The Arnold & Winnie Palmer Foundation continues the legacy of the King, and the foundation is doing their part to help communities affected by the pandemic.
A new campaign, called #LikeArnie (as in, like Arnie would do), is a series of charitable efforts focusing on preventing children from going hungry and advancing their education.
The campaign will focus on providing nutritious food to the Feeding American member food banks in Orlando (home of Bay Hill), Palmer's hometown of Latrobe, Pa., and in neighboring Pittsburgh. The foundation has provided financial support to food banks in 10 communities where the PGA Tour has seen events cancelled this year, including Feeding America food banks in eight American cities, Food Banks Canada for the RBC Canadian Open and FareShare in the United Kingdom, where the Open has been cancelled.

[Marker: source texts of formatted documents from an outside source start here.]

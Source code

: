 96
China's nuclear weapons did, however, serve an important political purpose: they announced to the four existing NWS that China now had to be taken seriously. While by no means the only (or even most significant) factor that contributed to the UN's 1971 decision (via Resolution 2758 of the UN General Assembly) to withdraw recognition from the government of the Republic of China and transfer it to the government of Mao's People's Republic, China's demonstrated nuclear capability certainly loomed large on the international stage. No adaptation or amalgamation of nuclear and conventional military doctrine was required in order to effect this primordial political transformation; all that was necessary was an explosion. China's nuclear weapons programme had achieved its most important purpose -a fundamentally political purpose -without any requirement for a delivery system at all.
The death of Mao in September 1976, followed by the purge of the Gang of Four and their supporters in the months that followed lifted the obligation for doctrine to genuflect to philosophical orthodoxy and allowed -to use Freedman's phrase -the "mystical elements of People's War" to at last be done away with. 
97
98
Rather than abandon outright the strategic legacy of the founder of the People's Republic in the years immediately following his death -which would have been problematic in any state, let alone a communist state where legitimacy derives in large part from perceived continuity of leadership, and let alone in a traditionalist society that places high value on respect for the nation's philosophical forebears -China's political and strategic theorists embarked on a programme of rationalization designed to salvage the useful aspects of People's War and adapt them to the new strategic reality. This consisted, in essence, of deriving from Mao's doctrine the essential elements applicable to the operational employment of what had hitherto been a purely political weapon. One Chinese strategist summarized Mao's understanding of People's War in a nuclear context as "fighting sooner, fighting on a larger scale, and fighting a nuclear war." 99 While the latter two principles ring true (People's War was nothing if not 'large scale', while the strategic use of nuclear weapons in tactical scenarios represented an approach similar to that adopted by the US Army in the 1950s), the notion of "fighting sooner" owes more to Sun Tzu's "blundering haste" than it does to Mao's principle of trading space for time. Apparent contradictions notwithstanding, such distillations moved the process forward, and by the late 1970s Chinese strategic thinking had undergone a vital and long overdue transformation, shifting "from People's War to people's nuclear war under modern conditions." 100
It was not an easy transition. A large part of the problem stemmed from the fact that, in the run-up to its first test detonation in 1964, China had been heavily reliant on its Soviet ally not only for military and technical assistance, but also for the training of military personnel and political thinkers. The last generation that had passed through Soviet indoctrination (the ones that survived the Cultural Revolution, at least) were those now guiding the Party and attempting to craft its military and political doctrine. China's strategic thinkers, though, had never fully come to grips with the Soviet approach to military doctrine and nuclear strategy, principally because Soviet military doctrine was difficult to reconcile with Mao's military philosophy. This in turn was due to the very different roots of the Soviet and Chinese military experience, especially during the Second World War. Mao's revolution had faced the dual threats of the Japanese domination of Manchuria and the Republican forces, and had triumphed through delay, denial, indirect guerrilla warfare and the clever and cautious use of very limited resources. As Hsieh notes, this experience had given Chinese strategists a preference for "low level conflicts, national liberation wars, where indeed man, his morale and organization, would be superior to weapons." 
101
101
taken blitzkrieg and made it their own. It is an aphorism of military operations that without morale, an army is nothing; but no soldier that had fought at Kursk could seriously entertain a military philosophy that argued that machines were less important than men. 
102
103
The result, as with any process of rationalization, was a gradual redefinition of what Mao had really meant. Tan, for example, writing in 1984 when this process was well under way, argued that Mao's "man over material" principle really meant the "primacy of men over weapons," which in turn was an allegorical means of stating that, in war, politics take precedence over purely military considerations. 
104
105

“We held the 2020 Arnold Palmer Invitational presented by Mastercard early in the season, before COVID’s impact was completely understood and before important social distancing protocols were put into place in the United States," said Amy Palmer Saunders, Chair of the Arnold & Winnie Palmer Foundation.
"Many of our ‘sister’ tournaments on the PGA Tour were not so fortunate, and their cancellations greatly impacted their communities. Like our Invitational, these events make a real difference in their communities and we wanted to do what we could. By supporting pantries in communities affected by tournament cancellations, we honor our ‘sister events’ and do our part as a member of the Tour family.”
The Palmer Foundation is also providing a major gift for the new DonorsChoose Keep Kids Learning initiative, which will support students and teachers across the nation. Additional foundation efforts will focus on educational needs for Orlando children.
“As part of our ongoing commitment to children's health and in response to the COVID crisis, we feel fortunate to be able to support important medical and nutrition needs and to help address the educational challenges articulated by caring teachers on behalf of their students,” said Palmer Saunders.
At the outset of the pandemic, the foundation provided masks and face shields to more than 20,000 workers at Orlando Health, the medical system which the Arnold Palmer Hospital for Children and the Winnie Palmer Hospital for Women & Babies are part.